Connelly remained taken aback by the age difference between the two, but with Susanne being who she was, Advani clearly had to be more than looks. Susanne assuredly wouldn’t have permitted him to stay with her in her last months if he’d been nothing but a pretty face.
That her young man had remained by her side when so many much older men vanished without a trace when their wives and girlfriends got sick? Yes, Connelly was predisposed to like Tavish Advani.
“First of all,” Connelly began, “she’s left her New York apartment to you, Cici.” He knew none of the group would want him to read out the legal verbiage. “While it’s yours to do with as you wish, she thought you might want to pass it on to your granddaughter in time, as she’s a city girl like Sue.”
Cici laughed again, the sound wet. “She’s right. It’s like my child gave birth to a younger version of my best friend. Only nine, and she’s already putting on shows and telling us about how she’s going to be on Broadway.”
Susanne had said that Cici wouldn’t argue for more, that she wouldn’t even expect this much, and Connelly was pleased to see that Sue had been right about her friend. It wasn’t often that he saw the better side of human nature at these readings. People—especially people with money—became grasping and venal creatures when more money was on the table.

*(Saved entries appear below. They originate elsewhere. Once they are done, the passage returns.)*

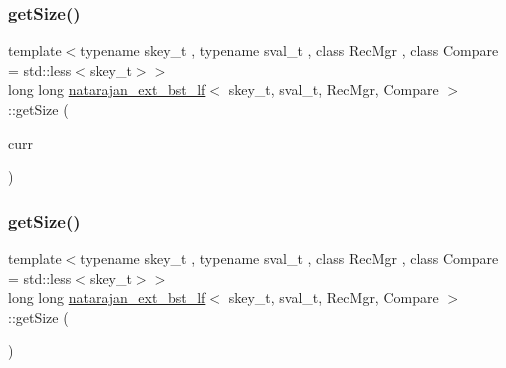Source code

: \mbox{\label{classnatarajan__ext__bst__lf_a71a59c42d573aa3150a7a46d9ca94041}} 
\subsubsection{\texorpdfstring{get\+Size()}{getSize()}\hspace{0.1cm}{\footnotesize\ttfamily [2/4]}}
{\footnotesize\ttfamily template$<$typename skey\+\_\+t , typename sval\+\_\+t , class Rec\+Mgr , class Compare  = std\+::less$<$skey\+\_\+t$>$$>$ \\
long long \hyperlink{classnatarajan__ext__bst__lf}{natarajan\+\_\+ext\+\_\+bst\+\_\+lf}$<$ skey\+\_\+t, sval\+\_\+t, Rec\+Mgr, Compare $>$\+::get\+Size (\begin{DoxyParamCaption}\item[{\hyperlink{structnode__t}{node\+\_\+t}$<$ skey\+\_\+t, sval\+\_\+t $>$ $\ast$}]{curr }\end{DoxyParamCaption})\hspace{0.3cm}{\ttfamily [inline]}}

\mbox{\label{classnatarajan__ext__bst__lf_ac8b9304e8bf0c244a0efb0467a385c23}} 
\subsubsection{\texorpdfstring{get\+Size()}{getSize()}\hspace{0.1cm}{\footnotesize\ttfamily [3/4]}}
{\footnotesize\ttfamily template$<$typename skey\+\_\+t , typename sval\+\_\+t , class Rec\+Mgr , class Compare  = std\+::less$<$skey\+\_\+t$>$$>$ \\
long long \hyperlink{classnatarajan__ext__bst__lf}{natarajan\+\_\+ext\+\_\+bst\+\_\+lf}$<$ skey\+\_\+t, sval\+\_\+t, Rec\+Mgr, Compare $>$\+::get\+Size (\begin{DoxyParamCaption}{ }\end{DoxyParamCaption})\hspace{0.3cm}{\ttfamily [inline]}}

“She’s also left you some of her jewelry,” Connelly continued. “The exact items are listed in an appendix, but she asked me to assure you that they are all tasteful pieces that will not shock your neighbors or give you the vapors.”
“I am going to miss her so much.” Soft words from Cici, even as the man next to her moved with greedy impatience while attempting a sympathetic expression that came across as a grimace.
“To her nephew, Harold,” Connelly said, meeting the man’s gaze, “she leaves fifty thousand dollars in a lump sum.”
Harold’s mouth parted. “That’s it?”
“It’s considerable,” Connelly said mildly. “Susanne has specifically noted that she assigned you five thousand dollars for every time you visited her in the last fifteen years. She intended for you to receive her dear husband’s prized Rolex, but after you made it clear you found it old-fashioned and ‘fusty’ on your last visit, she decided to donate it to an organization of which Mr. Winthorpe was a patron.”
Harold had the grace to flush beet red and shut up.
Had Susanne had her way, she’d have left her “idiot nephew” the grand total of nothing. Connelly was the one who’d suggested she give the atrocious man a nominal amount in relation to the entirety of her estate, and that she put her reasoning for it in writing. It would make it much harder for him to challenge the will when it was clear that he hadn’t been forgotten—he’d just been left a minor bequest on purpose.